One of my favourite writers is American Michael Schulman. In his recent article for The New Yorker, he quotes Joan Didion’s wry wisdom on the topic of living through your twenties.
“That was the year, my twenty-eighth,” she wrote, “the urtext of twenties self-reflection, when I was discovering that not all of the promises would be kept, that some things are in fact irrevocable, and that it had counted after all – every evasion and every procrastination, every mistake, every word, all of it.”
Mmm, I thought. It is a rather irresistible trap to fall into, isn’t it?
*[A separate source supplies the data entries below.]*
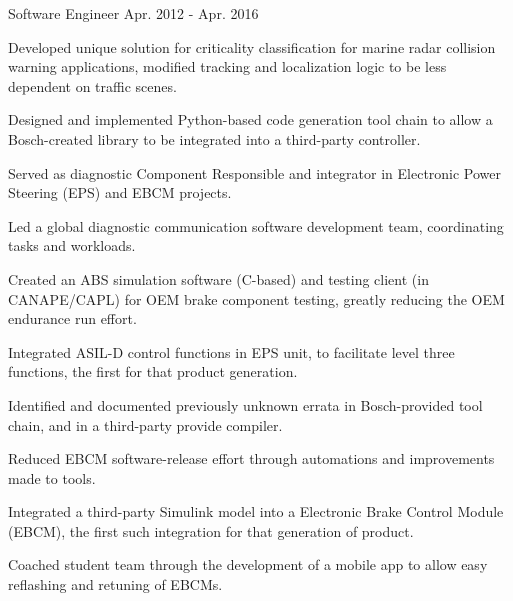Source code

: \begin{cventries}
  \cventry
    {Software Engineer} %
    {} %
    {} %
    {Apr. 2012 - Apr. 2016} %
    {
      \begin{cvitems} %
        \item {Developed unique solution for criticality classification for marine radar collision warning applications, modified tracking and localization logic to be less dependent on traffic scenes.}
        \item {Designed and implemented Python-based code generation tool chain to allow a Bosch-created library to be integrated into a third-party controller.}
        \item {Served as diagnostic Component Responsible and integrator in Electronic Power Steering (EPS) and EBCM projects.}
        \item {Led a global diagnostic communication software development team, coordinating tasks and workloads.}
        \iflongform     
        \item {Created an ABS simulation software (C-based) and testing client (in CANAPE/CAPL) for OEM brake component testing, greatly reducing the OEM endurance run effort.}
        \item {Integrated ASIL-D control functions in EPS unit, to facilitate level three functions, the first for that product generation.}
        \item {Identified and documented previously unknown errata in Bosch-provided tool chain, and in a third-party provide compiler.}
        \item {Reduced EBCM software-release effort through automations and improvements made to tools.}
        \item {Integrated a third-party Simulink model into a Electronic Brake Control Module (EBCM), the first such integration for that generation of product.}
        \item {Coached student team through the development of a mobile app to allow easy reflashing and retuning of EBCMs.}
        \fi
      \end{cvitems}
    }
\end{cventries}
You know, believing your twenties don’t matter.
I’ve always viewed them as a warm up lap, a quick nap, a pregnant pause before life really begins and pregnancy becomes literal. A time to be consistently drunk on mid-range champagne, and to make the most of wearing short-shorts whilst you still can.
It’s a practice run.
But this can also be a dangerous mentality, because for that decade-long slide from teenagehood to adulthood, we convince ourselves that nothing we are doing is actually significant.
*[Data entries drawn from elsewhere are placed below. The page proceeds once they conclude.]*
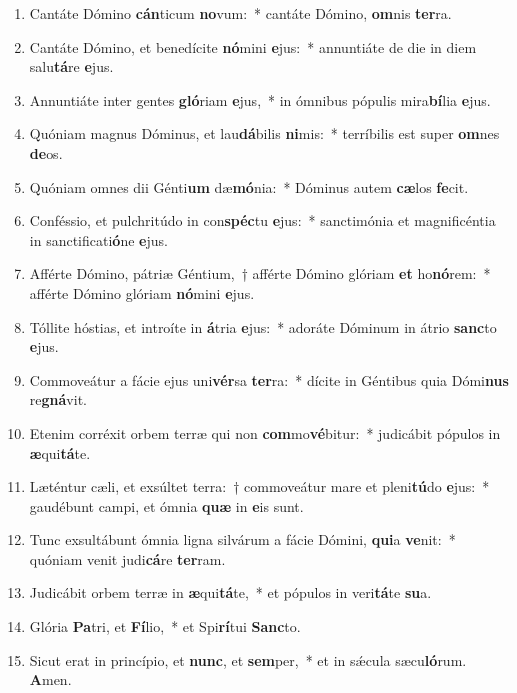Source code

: \documentclass[twoside]{article}
\begin{document}
\begin{paracol}[1]{2}
\begin{enumerate}[wide, itemsep=0mm, labelwidth=!, labelindent=0pt, label=\color{gregoriocolor}\theenumi]
\item Cantáte Dómino \textbf{cán}ticum \textbf{no}vum:~* cantáte Dómino, \textbf{om}nis \textbf{ter}ra.
\item Cantáte Dómino, et benedícite \textbf{nó}mini \textbf{e}jus:~* annuntiáte de die in diem salu\textbf{tá}re \textbf{e}jus.
\item Annuntiáte inter gentes \textbf{gló}riam \textbf{e}jus,~* in ómnibus pópulis mira\textbf{bí}lia \textbf{e}jus.
\item Quóniam magnus Dóminus, et lau\textbf{dá}bilis \textbf{ni}mis:~* terríbilis est super \textbf{om}nes \textbf{de}os.
\item Quóniam omnes dii Génti\textbf{um} dæ\textbf{mó}nia:~* Dóminus autem \textbf{cæ}los \textbf{fe}cit.
\item Conféssio, et pulchritúdo in con\textbf{spéc}tu \textbf{e}jus:~* sanctimónia et magnificéntia in sanctificati\textbf{ó}ne \textbf{e}jus.
\item Afférte Dómino, pátriæ Géntium,~† afférte Dómino glóriam \textbf{et} ho\textbf{nó}rem:~* afférte Dómino glóriam \textbf{nó}mini \textbf{e}jus.
\item Tóllite hóstias, et introíte in \textbf{á}tria \textbf{e}jus:~* adoráte Dóminum in átrio \textbf{sanc}to \textbf{e}jus.
\item Commoveátur a fácie ejus uni\textbf{vér}sa \textbf{ter}ra:~* dícite in Géntibus quia Dómi\textbf{nus} re\textbf{gná}vit.
\item Etenim corréxit orbem terræ qui non \textbf{com}mo\textbf{vé}bitur:~* judicábit pópulos in \textbf{æ}qui\textbf{tá}te.
\item Læténtur cæli, et exsúltet terra:~† commoveátur mare et pleni\textbf{tú}do \textbf{e}jus:~* gaudébunt campi, et ómnia \textbf{quæ} in \textbf{e}is sunt.
\item Tunc exsultábunt ómnia ligna silvárum a fácie Dómini, \textbf{qui}a \textbf{ve}nit:~* quóniam venit judi\textbf{cá}re \textbf{ter}ram.
\item Judicábit orbem terræ in \textbf{æ}qui\textbf{tá}te,~* et pópulos in veri\textbf{tá}te \textbf{su}a.
\item Glória \textbf{Pa}tri, et \textbf{Fí}lio,~* et Spi\textbf{rí}tui \textbf{Sanc}to.
\item Sicut erat in princípio, et \textbf{nunc}, et \textbf{sem}per,~* et in sǽcula sæcu\textbf{ló}rum. \textbf{A}men.
\end{enumerate}


\end{paracol}
\end{document}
We dodge hurtling meteors of Big Life Events and slide through with a nihilistic cackle; mostly unscathed, sometimes with a small scratch.
But for the most part, we brush it off and clock it up as a fluke. Because life hasn't really begun yet, right?
In his article, 'Meryl Streep's Twenties, and My Own' for The New Yorker, Michael Schulman reflects on this attitude. He's writing a book on Meryl Streep, you see, and was searching for a sign in the narrative of her early life that could indicate the greatness that was to come.
"The question I asked myself at the outset was this: Who was Meryl Streep before she was the unsinkable queen of acting?" he asks.